Professors Aleksandra Dulic and Hussein Keshani awarded for research projects
Aleksandra Dulic, Future Delta
Dulic, an assistant professor of New Media and the Director for the Centre for Culture and Technology, was awarded a research grant with Stephen Sheppard, a professor of forest resources management at UBC’s Vancouver campus, for their project “Future Delta 2.0, a community-based video game design and evaluation for local climate change action”.
Future Delta is an immersive and interactive virtual environment that acts as a tool for communication between researchers and the public. Combining climate change modeling, socioeconomic scenario analysis and 3D image modeling of real places, the researcher aim to make climate change science and solutions more salient and understandable.
The project brings together climate change science and multimedia interaction in the context of emerging methods of visualisation and community engagement. Through this integrated design process, we have developed an interactive visualization of alternative future climate change scenarios that are focused on the flooding risks of the Delta municipality. For more information visit the Future Delta website.
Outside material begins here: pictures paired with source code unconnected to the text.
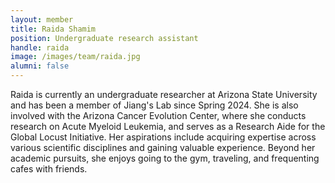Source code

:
 ```yaml
---
layout: member
title: Raida Shamim
position: Undergraduate research assistant
handle: raida
image: /images/team/raida.jpg
alumni: false
---
```



Raida is currently an undergraduate researcher at Arizona State University and has been a member of Jiang's Lab since Spring 2024. She is also involved with the Arizona Cancer Evolution Center, where she conducts research on Acute Myeloid Leukemia, and serves as a Research Aide for the Global Locust Initiative. Her aspirations include acquiring expertise across various scientific disciplines and gaining valuable experience. Beyond her academic pursuits, she enjoys going to the gym, traveling, and frequenting cafes with friends.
Hussein Keshani, Model Images
Keshani, assistant professor of Art History and Visual Culture, was awarded a grant for the project “Model Images: Transforming miniature paintings into 3D virtual environments.”
The project will develop 3D computer models of scenes represented in 18th and 19th Century North Indian miniature paintings.
“I am interested in the historical arts and visual cultures of South Asia and the Islamic World,” says Keshani. “Drawing on the disciplinary perspectives of art history, history and religious studies, I study North Indian architecture, epigraphy, miniature paintings, photographs and other works from the Sultanates (11th to 16th C), Mughal (16th to 18th C) and late-Mughal periods in their socio-political contexts.
“Much of the visual cultural heritage I study is either under threat of destruction, understudied or ignored.”
The goal of Model Images is to develop a new method of art historical analysis.
Such research enhances our understanding of the full spectrum of human creativity and the history of South Asia, the Islamic world and its diaspora. But for contemporary polycultural communities in India and Canada anxious about their Muslim minorities, it helps form bridges of understanding. Contemporary Muslim and South Asian communities worldwide also benefit by learning about the diversity of South Asia and the Islamic world’s visual cultural heritage.
Furthermore, advancing knowledge of cultural heritage sites and historical visual culture helps lay the groundwork for conservation and interpretation initiatives and fosters the development of tourism industries.